GDPR is a new piece of EU legislation that will apply to all businesses around the world that manage EU citizen data, and third-party data breaches could end up costing organisations that outsource any part of their data processing.
The deadline for GDPR compliance is 25 May 2018, yet according to research from KPMG Global Legal Services, 54% of senior legal counsel do not feel their organisations are prepared.
Fines for non-compliance can reach €20 million, or 4% of corporate annual turnover.
Juerg Birri, KPMG’s global head of legal services, commented on the findings: “Surprisingly, many businesses haven’t looked at their supply chain as a potential risk for GDPR compliance. This is particularly challenging for global organisations, with thousands of suppliers, and could be costly if not addressed with the appropriate rigour needed under the GDPR.

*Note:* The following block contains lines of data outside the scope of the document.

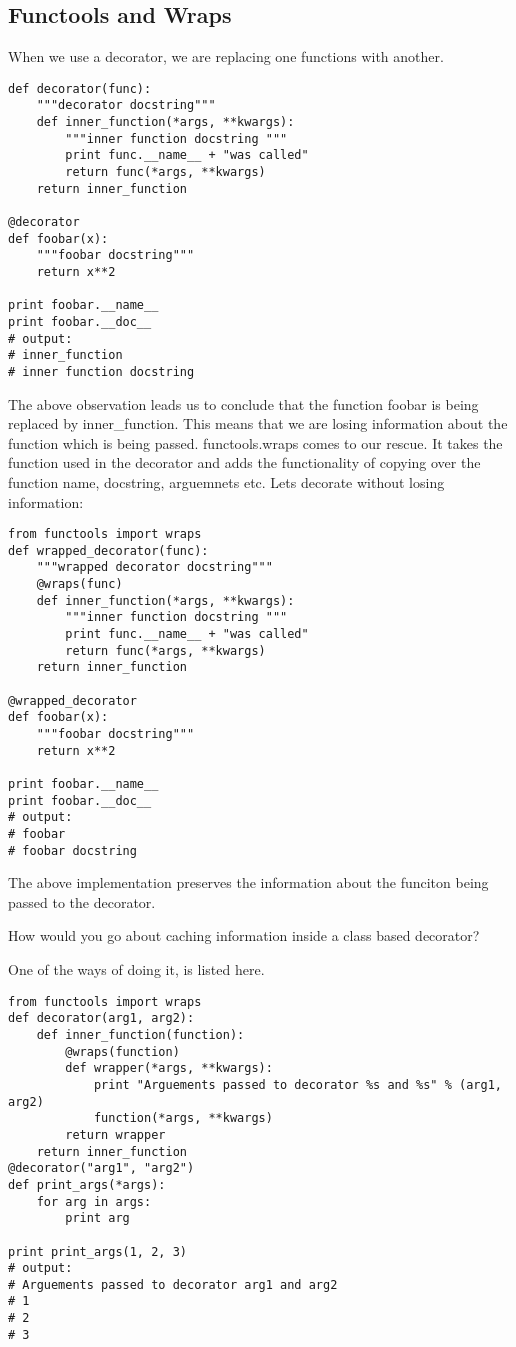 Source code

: \subsection{Functools and Wraps}
When we use a decorator, we are replacing one functions with another.

\begin{verbatim}
def decorator(func):
    """decorator docstring"""
    def inner_function(*args, **kwargs):
        """inner function docstring """
        print func.__name__ + "was called"
        return func(*args, **kwargs)
    return inner_function

@decorator
def foobar(x):
    """foobar docstring"""
    return x**2

print foobar.__name__
print foobar.__doc__
# output:
# inner_function
# inner function docstring
\end{verbatim}

The above observation leads us to conclude that the function foobar is being replaced by inner\_function. This means that we are losing information about the function which is being passed. functools.wraps comes to our rescue. It takes the function used in the decorator and adds the functionality of copying over the function name, docstring, arguemnets etc. Lets decorate without losing information:

\begin{verbatim}
from functools import wraps
def wrapped_decorator(func):
    """wrapped decorator docstring"""
    @wraps(func)
    def inner_function(*args, **kwargs):
        """inner function docstring """
        print func.__name__ + "was called"
        return func(*args, **kwargs)
    return inner_function

@wrapped_decorator
def foobar(x):
    """foobar docstring"""
    return x**2

print foobar.__name__
print foobar.__doc__
# output:
# foobar
# foobar docstring
\end{verbatim}
The above implementation preserves the information about the funciton being passed to the decorator.

How would you go about caching information inside a class based decorator?

One of the ways of doing it, is listed here.
\begin{verbatim}
from functools import wraps
def decorator(arg1, arg2):
    def inner_function(function):
        @wraps(function)
        def wrapper(*args, **kwargs):
            print "Arguements passed to decorator %s and %s" % (arg1, arg2)
            function(*args, **kwargs)
        return wrapper
    return inner_function
@decorator("arg1", "arg2")
def print_args(*args):
    for arg in args:
        print arg

print print_args(1, 2, 3)
# output:
# Arguements passed to decorator arg1 and arg2
# 1
# 2
# 3
\end{verbatim}

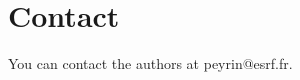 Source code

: \documentclass{InsightArticle}
\begin{document}
\section{Contact}

You can contact the authors at peyrin@esrf.fr.


%
%



\end{document}
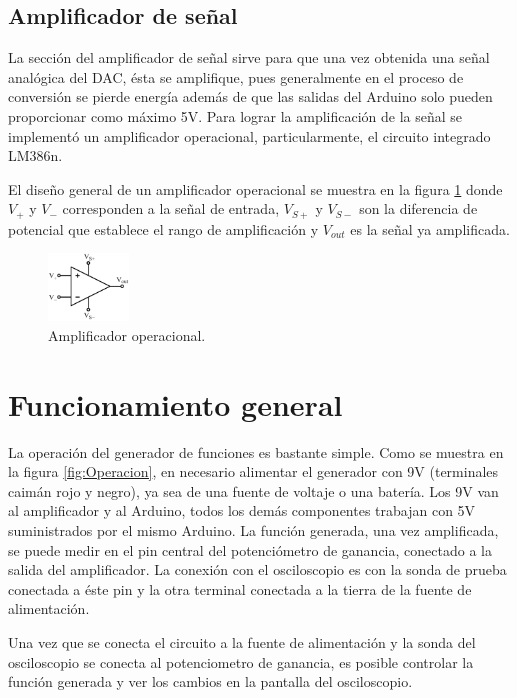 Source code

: \documentclass[11pt]{article}
\begin{document}
\subsection*{Amplificador de señal}
La sección del amplificador de señal sirve para que una vez obtenida una señal analógica del DAC, ésta se amplifique, pues generalmente en el proceso de conversión se pierde energía además de que las salidas del Arduino solo pueden proporcionar como máximo 5V.
Para lograr la amplificación de la señal se implementó un amplificador operacional, particularmente, el circuito integrado LM386n.

El diseño general de un amplificador operacional se muestra en la figura \ref{fig:Op-amp} donde $V_+$ y $V_-$ corresponden a la señal de entrada, $V_{S+}$ y $V_{S-}$ son la diferencia de potencial que establece el rango de amplificación y $V_{out}$ es la señal ya amplificada.

\begin{figure}[H]
\centering
\includegraphics[width = 0.19\textwidth]{Op-amp.PNG}
\caption{Amplificador operacional.}
\label{fig:Op-amp}
\end{figure}


\section{Funcionamiento general}
La operación del generador de funciones es bastante simple. Como se muestra en la figura \ref{fig:Operacion}, en necesario alimentar el generador con 9V (terminales caimán rojo y negro), ya sea de una fuente de voltaje o una batería. Los 9V van al amplificador y al Arduino, todos los demás componentes trabajan con 5V suministrados por el mismo Arduino. La función generada, una vez amplificada, se puede medir en el pin central del potenciómetro de ganancia, conectado a la salida del amplificador. La conexión con el osciloscopio es con la sonda de prueba conectada a éste pin y la otra terminal conectada a la tierra de la fuente de alimentación.

Una vez que se conecta el circuito a la fuente de alimentación y la sonda del osciloscopio se conecta al potenciometro de ganancia, es posible controlar la función generada y ver los cambios en la pantalla del osciloscopio.
\end{document}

“Yet for all the risk, GDPR is a good opportunity to win consumer trust, examine closely how data is collected and stored, and prepare for a world where this data will become increasingly valuable. Many of our clients see GDPR as an opportunity to build a picture of how their organisation manages data, which has recently become a key element for company reputation.”
Respondents from some countries outside the EU were actually more likely, on average, to feel prepared for GDPR, including Brazil (52%), Russia (44%), Australia (51%) and the US (51%).
Interestingly however, while many of these organisations reported processing personal data of EU citizens, not all had taken steps to monitor this activity, which could mean there is a misunderstanding or false confidence factor at play when it comes to GDPR.
Another pitfall when it comes to ensuring GDPR compliance is the change to the way employee data management is stored. The new changes mean to regulate the way all EU citizens’ data is managed, which includes employees as well as clients.
Employers should request consent for data, and detail clearly how the data will be used. Employees should then have the right to access their data, should have the right to withdraw their consent and prevent further dissemination of their data, and should be notified of any security breaches.
There is less than one month to go before GDPR comes into effect, and while it’s cutting it fine, there’s still time for business owners to get their act together and ensure compliance.